Compaction observability

Compaction observability is a notification and information system based on metrics about the health of the compaction process. A healthy compaction process is critical to query performance, availability, and uptime of your data warehouse. You learn how to use compaction observability to prevent serious problems from developing.

Compaction runs in the background. At regular intervals, Hive accesses the health of the compaction process and logs an error in the event of a problem. The assessment is based on metrics, such as the number of rows in the metadata table TXN_TO_WRITE_ID and the age of the longest running transaction (oldest_open_txn_age_in_sec). For example, if compaction isn't running the TXN_TO_WRITE_ID table in the HMS backend database becomes bloated and queries slow down. You use prebuilt Grafana dashboards to view alerts about compaction status, the issue, and recommended actions. The following list describes a few of more than 25 notifications:
  • Oldest initiated compaction passed threshold
  • Large number of compaction failures
  • More than one host is initiating compaction
Compaction alerts provide the following information to help you proactively address the problems before the problems become an emergency:
  • Warnings and errors that suggest next steps
  • Charted metrics
  • Hive logging

Compaction observability does not attempt to do root cause analysis (RCA) and does not attempt to fix the underlying problem.

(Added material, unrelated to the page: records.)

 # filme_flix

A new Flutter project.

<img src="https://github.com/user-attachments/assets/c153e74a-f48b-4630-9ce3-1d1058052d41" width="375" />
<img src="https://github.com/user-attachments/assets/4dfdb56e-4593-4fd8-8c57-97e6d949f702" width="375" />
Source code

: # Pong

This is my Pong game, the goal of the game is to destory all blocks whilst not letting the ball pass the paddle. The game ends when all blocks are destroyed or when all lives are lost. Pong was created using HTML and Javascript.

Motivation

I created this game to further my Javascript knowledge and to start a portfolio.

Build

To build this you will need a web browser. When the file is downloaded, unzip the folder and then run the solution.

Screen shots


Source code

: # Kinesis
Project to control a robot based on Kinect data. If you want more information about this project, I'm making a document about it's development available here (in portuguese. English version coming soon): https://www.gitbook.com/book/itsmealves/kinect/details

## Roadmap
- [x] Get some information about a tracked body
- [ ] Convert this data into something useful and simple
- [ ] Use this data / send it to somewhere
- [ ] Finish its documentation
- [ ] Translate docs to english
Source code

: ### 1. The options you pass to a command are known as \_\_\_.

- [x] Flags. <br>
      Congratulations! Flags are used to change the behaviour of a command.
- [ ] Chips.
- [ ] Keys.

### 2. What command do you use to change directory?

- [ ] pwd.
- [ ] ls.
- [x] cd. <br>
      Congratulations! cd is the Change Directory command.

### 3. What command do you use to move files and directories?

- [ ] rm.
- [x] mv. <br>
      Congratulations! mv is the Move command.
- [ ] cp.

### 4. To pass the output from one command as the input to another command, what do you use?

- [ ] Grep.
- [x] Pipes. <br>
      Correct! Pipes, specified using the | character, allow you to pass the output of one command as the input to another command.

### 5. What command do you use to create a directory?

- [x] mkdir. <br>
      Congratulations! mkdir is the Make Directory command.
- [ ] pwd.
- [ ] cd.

Compaction observability helps you quickly respond to symptoms of compaction problems. Factors unrelated to compaction per se can look like a compaction problem. For example, an underlying problem related to renewing a Kerberos ticket problem can surface as a compaction problem. Configuring kerberos to add authorization, changing the running user, or increasing the queue size might solve the problem. Compaction observability provides troubleshooting information.

Alerts are on by default in Cloudera Data Warehouse. By default, the compaction health data is collected by default. Alerts place no load on Hive. The data about compaction health is not stored for very long, and is not stored in Hive. The data is emitted from Hive, and a backend thread, which is configurable to run as often as you want, collects metrics in Prometheus.

See the Data Warehouse for Public Cloud release notes for information about how to pick up this feature if you do not see it.